(Recorded data)

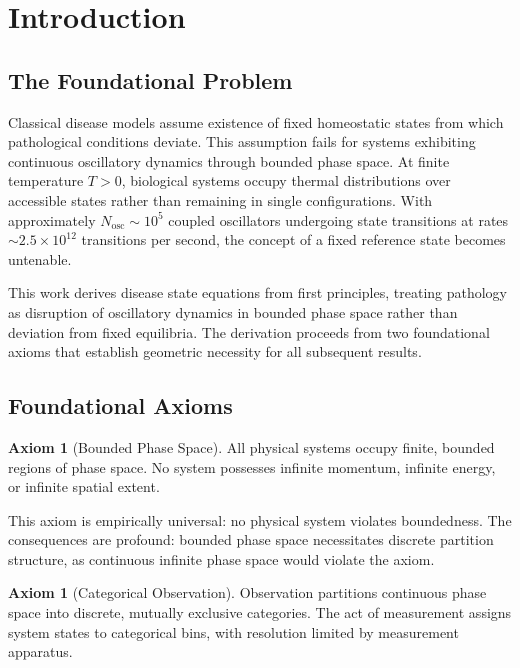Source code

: \documentclass[11pt,twocolumn,a4paper]{article}
\theoremstyle{definition}
\newtheorem{axiom}[theorem]{Axiom}
\theoremstyle{remark}
\begin{document}
\section{Introduction}
\label{sec:introduction}

\subsection{The Foundational Problem}

Classical disease models assume existence of fixed homeostatic states from which pathological conditions deviate. This assumption fails for systems exhibiting continuous oscillatory dynamics through bounded phase space. At finite temperature $T > 0$, biological systems occupy thermal distributions over accessible states rather than remaining in single configurations. With approximately $N_{\mathrm{osc}} \sim 10^5$ coupled oscillators undergoing state transitions at rates $\sim 2.5 \times 10^{12}$ transitions per second, the concept of a fixed reference state becomes untenable.

This work derives disease state equations from first principles, treating pathology as disruption of oscillatory dynamics in bounded phase space rather than deviation from fixed equilibria. The derivation proceeds from two foundational axioms that establish geometric necessity for all subsequent results.

\subsection{Foundational Axioms}

\begin{axiom}[Bounded Phase Space]
\label{ax:bounded}
All physical systems occupy finite, bounded regions of phase space. No system possesses infinite momentum, infinite energy, or infinite spatial extent.
\end{axiom}

This axiom is empirically universal: no physical system violates boundedness. The consequences are profound: bounded phase space necessitates discrete partition structure, as continuous infinite phase space would violate the axiom.

\begin{axiom}[Categorical Observation]
\label{ax:categorical}
Observation partitions continuous phase space into discrete, mutually exclusive categories. The act of measurement assigns system states to categorical bins, with resolution limited by measurement apparatus.
\end{axiom}
\end{document}
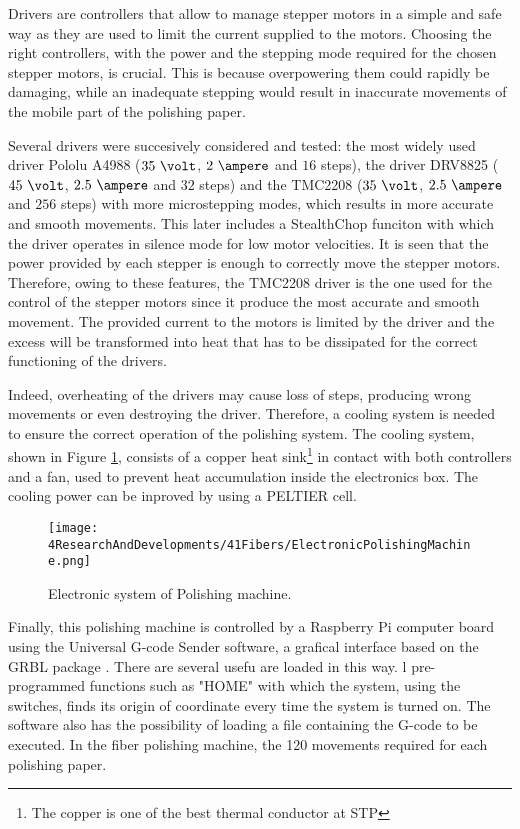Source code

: \begin{enumerate}
Drivers are controllers that allow to manage stepper motors in a simple and safe way as they are used to limit the current supplied to the motors. Choosing the right controllers, with the power and the stepping mode required for the chosen stepper motors, is crucial. This is because overpowering them could rapidly be damaging, while an inadequate stepping would result in inaccurate movements of the mobile part of the polishing paper. 

Several drivers were succesively considered and tested: the most widely used driver Pololu A4988 \cite{A4988Driver} ($35~\volt$, $2~\ampere$ and $16$ steps), the driver DRV8825 ($45~\volt$, $2.5~\ampere$ and $32$ steps) and the TMC2208 \cite{TMC2208Driver} ($35~\volt$, $2.5~\ampere$ and $256$ steps) with more microstepping modes, which results in more accurate and smooth movements. This later includes a StealthChop funciton with which the driver operates in silence mode for low motor velocities. It is seen that the power provided by each stepper is enough to correctly move the stepper motors. Therefore, owing to these features, the TMC2208 driver is the one used for the control of the stepper motors since it produce the most accurate and smooth movement. The provided current to the motors is limited by the driver and the excess will be transformed into heat that has to be dissipated for the correct functioning of the drivers. 

Indeed, overheating of the drivers may cause loss of steps, producing wrong movements or even destroying the driver. Therefore, a cooling system is needed to ensure the correct operation of the polishing system. The cooling system, shown in Figure \ref{fig:ElectronicSystemPolishingMachine}, consists of a copper heat sink\footnote{The copper is one of the best thermal conductor at STP} in contact with both controllers and a fan, used to prevent heat accumulation inside the electronics box. The cooling power can be inproved by using a PELTIER cell.

\begin{figure}[h]
\centering
\texttt{[image: 4ResearchAndDevelopments/41Fibers/ElectronicPolishingMachine.png]}
\caption{Electronic system of Polishing machine.\label{fig:ElectronicSystemPolishingMachine}}
\end{figure}

\end{enumerate}

Finally, this polishing machine is controlled by a Raspberry Pi computer board \cite{RaspberryPi} using the Universal G-code Sender software, a grafical interface based on the GRBL package \cite{GRBLDocumentation}. There are several usefu are loaded in this way. 
l pre-programmed functions such as "HOME" with which the system, using the switches, finds its origin of coordinate every time the system is turned on. The software also has the possibility of loading a file containing the G-code to be executed. In the fiber polishing machine, the 120 movements required for each polishing paper.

(End Recorded data)

The material is to be written out word for word, and the pictures are to be left out.

Source code

: \documentclass[11pt,twocolumn,a4paper]{article}
\theoremstyle{definition}
\newtheorem{axiom}[theorem]{Axiom}
\theoremstyle{remark}
\begin{document}
\section{Introduction}
\label{sec:introduction}

\subsection{The Foundational Problem}

Classical disease models assume existence of fixed homeostatic states from which pathological conditions deviate. This assumption fails for systems exhibiting continuous oscillatory dynamics through bounded phase space. At finite temperature $T > 0$, biological systems occupy thermal distributions over accessible states rather than remaining in single configurations. With approximately $N_{\mathrm{osc}} \sim 10^5$ coupled oscillators undergoing state transitions at rates $\sim 2.5 \times 10^{12}$ transitions per second, the concept of a fixed reference state becomes untenable.

This work derives disease state equations from first principles, treating pathology as disruption of oscillatory dynamics in bounded phase space rather than deviation from fixed equilibria. The derivation proceeds from two foundational axioms that establish geometric necessity for all subsequent results.

\subsection{Foundational Axioms}

\begin{axiom}[Bounded Phase Space]
\label{ax:bounded}
All physical systems occupy finite, bounded regions of phase space. No system possesses infinite momentum, infinite energy, or infinite spatial extent.
\end{axiom}

This axiom is empirically universal: no physical system violates boundedness. The consequences are profound: bounded phase space necessitates discrete partition structure, as continuous infinite phase space would violate the axiom.

\begin{axiom}[Categorical Observation]
\label{ax:categorical}
Observation partitions continuous phase space into discrete, mutually exclusive categories. The act of measurement assigns system states to categorical bins, with resolution limited by measurement apparatus.
\end{axiom}
\end{document}
Source code

: \begin{enumerate}
Drivers are controllers that allow to manage stepper motors in a simple and safe way as they are used to limit the current supplied to the motors. Choosing the right controllers, with the power and the stepping mode required for the chosen stepper motors, is crucial. This is because overpowering them could rapidly be damaging, while an inadequate stepping would result in inaccurate movements of the mobile part of the polishing paper. 

Several drivers were succesively considered and tested: the most widely used driver Pololu A4988 \cite{A4988Driver} ($35~\volt$, $2~\ampere$ and $16$ steps), the driver DRV8825 ($45~\volt$, $2.5~\ampere$ and $32$ steps) and the TMC2208 \cite{TMC2208Driver} ($35~\volt$, $2.5~\ampere$ and $256$ steps) with more microstepping modes, which results in more accurate and smooth movements. This later includes a StealthChop funciton with which the driver operates in silence mode for low motor velocities. It is seen that the power provided by each stepper is enough to correctly move the stepper motors. Therefore, owing to these features, the TMC2208 driver is the one used for the control of the stepper motors since it produce the most accurate and smooth movement. The provided current to the motors is limited by the driver and the excess will be transformed into heat that has to be dissipated for the correct functioning of the drivers. 

Indeed, overheating of the drivers may cause loss of steps, producing wrong movements or even destroying the driver. Therefore, a cooling system is needed to ensure the correct operation of the polishing system. The cooling system, shown in Figure \ref{fig:ElectronicSystemPolishingMachine}, consists of a copper heat sink\footnote{The copper is one of the best thermal conductor at STP} in contact with both controllers and a fan, used to prevent heat accumulation inside the electronics box. The cooling power can be inproved by using a PELTIER cell.

\begin{figure}[h]
\centering
\texttt{[image: 4ResearchAndDevelopments/41Fibers/ElectronicPolishingMachine.png]}
\caption{Electronic system of Polishing machine.\label{fig:ElectronicSystemPolishingMachine}}
\end{figure}

\end{enumerate}

Finally, this polishing machine is controlled by a Raspberry Pi computer board \cite{RaspberryPi} using the Universal G-code Sender software, a grafical interface based on the GRBL package \cite{GRBLDocumentation}. There are several usefu are loaded in this way. 
l pre-programmed functions such as "HOME" with which the system, using the switches, finds its origin of coordinate every time the system is turned on. The software also has the possibility of loading a file containing the G-code to be executed. In the fiber polishing machine, the 120 movements required for each polishing paper.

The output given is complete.